DATA SHOWN ::
§ §
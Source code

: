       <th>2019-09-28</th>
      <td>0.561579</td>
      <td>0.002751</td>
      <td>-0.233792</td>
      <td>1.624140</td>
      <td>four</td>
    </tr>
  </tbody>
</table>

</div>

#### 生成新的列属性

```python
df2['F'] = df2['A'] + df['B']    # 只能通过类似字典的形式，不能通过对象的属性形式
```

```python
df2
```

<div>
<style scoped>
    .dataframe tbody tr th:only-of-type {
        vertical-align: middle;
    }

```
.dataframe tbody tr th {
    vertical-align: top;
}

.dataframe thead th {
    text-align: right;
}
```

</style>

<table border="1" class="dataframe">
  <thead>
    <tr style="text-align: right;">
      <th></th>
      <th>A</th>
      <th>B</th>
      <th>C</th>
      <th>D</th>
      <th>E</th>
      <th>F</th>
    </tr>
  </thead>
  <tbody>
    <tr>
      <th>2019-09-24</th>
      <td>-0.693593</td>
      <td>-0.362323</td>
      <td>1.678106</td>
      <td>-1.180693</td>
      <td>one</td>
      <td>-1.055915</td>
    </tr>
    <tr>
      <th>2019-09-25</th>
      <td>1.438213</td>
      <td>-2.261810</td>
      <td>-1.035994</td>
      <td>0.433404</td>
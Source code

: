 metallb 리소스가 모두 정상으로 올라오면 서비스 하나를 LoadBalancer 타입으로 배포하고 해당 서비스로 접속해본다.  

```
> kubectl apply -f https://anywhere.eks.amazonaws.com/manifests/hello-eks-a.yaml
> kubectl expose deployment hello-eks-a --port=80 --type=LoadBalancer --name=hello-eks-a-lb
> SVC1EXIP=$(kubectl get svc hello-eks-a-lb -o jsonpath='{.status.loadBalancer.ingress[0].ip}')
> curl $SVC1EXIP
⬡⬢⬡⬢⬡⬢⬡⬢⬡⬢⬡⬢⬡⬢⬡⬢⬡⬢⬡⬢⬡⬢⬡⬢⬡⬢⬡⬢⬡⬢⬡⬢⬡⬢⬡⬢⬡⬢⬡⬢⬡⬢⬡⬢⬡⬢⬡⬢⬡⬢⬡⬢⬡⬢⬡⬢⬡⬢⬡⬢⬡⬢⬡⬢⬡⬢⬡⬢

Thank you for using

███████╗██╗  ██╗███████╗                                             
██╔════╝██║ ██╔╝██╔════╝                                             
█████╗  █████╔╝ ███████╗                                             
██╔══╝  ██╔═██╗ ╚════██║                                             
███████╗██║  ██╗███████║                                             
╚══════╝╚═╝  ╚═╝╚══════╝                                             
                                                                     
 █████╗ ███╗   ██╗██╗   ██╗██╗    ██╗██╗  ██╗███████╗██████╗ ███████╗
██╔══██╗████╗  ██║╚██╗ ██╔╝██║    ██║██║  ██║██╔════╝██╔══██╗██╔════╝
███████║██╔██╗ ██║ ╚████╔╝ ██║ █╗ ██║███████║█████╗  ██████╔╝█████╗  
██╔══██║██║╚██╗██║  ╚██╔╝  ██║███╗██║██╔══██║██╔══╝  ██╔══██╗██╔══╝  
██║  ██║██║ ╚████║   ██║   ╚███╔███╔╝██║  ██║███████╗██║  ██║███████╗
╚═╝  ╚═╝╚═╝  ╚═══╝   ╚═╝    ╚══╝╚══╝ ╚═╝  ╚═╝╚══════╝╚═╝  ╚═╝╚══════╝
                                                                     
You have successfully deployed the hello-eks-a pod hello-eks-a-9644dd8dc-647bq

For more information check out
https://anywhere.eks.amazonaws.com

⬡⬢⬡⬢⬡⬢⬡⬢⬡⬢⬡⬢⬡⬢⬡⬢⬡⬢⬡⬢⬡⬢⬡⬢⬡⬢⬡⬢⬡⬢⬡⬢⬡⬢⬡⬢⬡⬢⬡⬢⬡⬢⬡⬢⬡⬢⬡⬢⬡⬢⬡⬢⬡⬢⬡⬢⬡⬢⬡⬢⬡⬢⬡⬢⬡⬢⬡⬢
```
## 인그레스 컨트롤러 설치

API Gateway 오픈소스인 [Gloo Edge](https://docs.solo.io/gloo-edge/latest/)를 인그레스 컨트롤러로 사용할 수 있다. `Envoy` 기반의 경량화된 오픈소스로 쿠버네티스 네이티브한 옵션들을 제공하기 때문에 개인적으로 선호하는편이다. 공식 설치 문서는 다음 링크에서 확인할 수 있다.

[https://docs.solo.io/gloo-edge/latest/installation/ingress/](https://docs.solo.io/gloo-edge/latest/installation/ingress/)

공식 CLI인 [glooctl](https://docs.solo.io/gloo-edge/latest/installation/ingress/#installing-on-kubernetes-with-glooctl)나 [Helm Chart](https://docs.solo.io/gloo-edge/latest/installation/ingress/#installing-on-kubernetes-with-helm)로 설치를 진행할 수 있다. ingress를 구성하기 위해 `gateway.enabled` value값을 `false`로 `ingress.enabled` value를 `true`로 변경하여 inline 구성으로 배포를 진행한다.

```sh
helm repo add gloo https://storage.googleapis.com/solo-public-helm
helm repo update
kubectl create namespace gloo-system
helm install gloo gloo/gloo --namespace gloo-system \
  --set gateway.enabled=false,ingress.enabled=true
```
§ §
Show each line of the material that includes the string "https" by copying it.

SOLVED EXERCISE ::
> kubectl apply -f https://anywhere.eks.amazonaws.com/manifests/hello-eks-a.yaml
https://anywhere.eks.amazonaws.com
API Gateway 오픈소스인 [Gloo Edge](https://docs.solo.io/gloo-edge/latest/)를 인그레스 컨트롤러로 사용할 수 있다. `Envoy` 기반의 경량화된 오픈소스로 쿠버네티스 네이티브한 옵션들을 제공하기 때문에 개인적으로 선호하는편이다. 공식 설치 문서는 다음 링크에서 확인할 수 있다.
[https://docs.solo.io/gloo-edge/latest/installation/ingress/](https://docs.solo.io/gloo-edge/latest/installation/ingress/)
공식 CLI인 [glooctl](https://docs.solo.io/gloo-edge/latest/installation/ingress/#installing-on-kubernetes-with-glooctl)나 [Helm Chart](https://docs.solo.io/gloo-edge/latest/installation/ingress/#installing-on-kubernetes-with-helm)로 설치를 진행할 수 있다. ingress를 구성하기 위해 `gateway.enabled` value값을 `false`로 `ingress.enabled` value를 `true`로 변경하여 inline 구성으로 배포를 진행한다.
helm repo add gloo https://storage.googleapis.com/solo-public-helm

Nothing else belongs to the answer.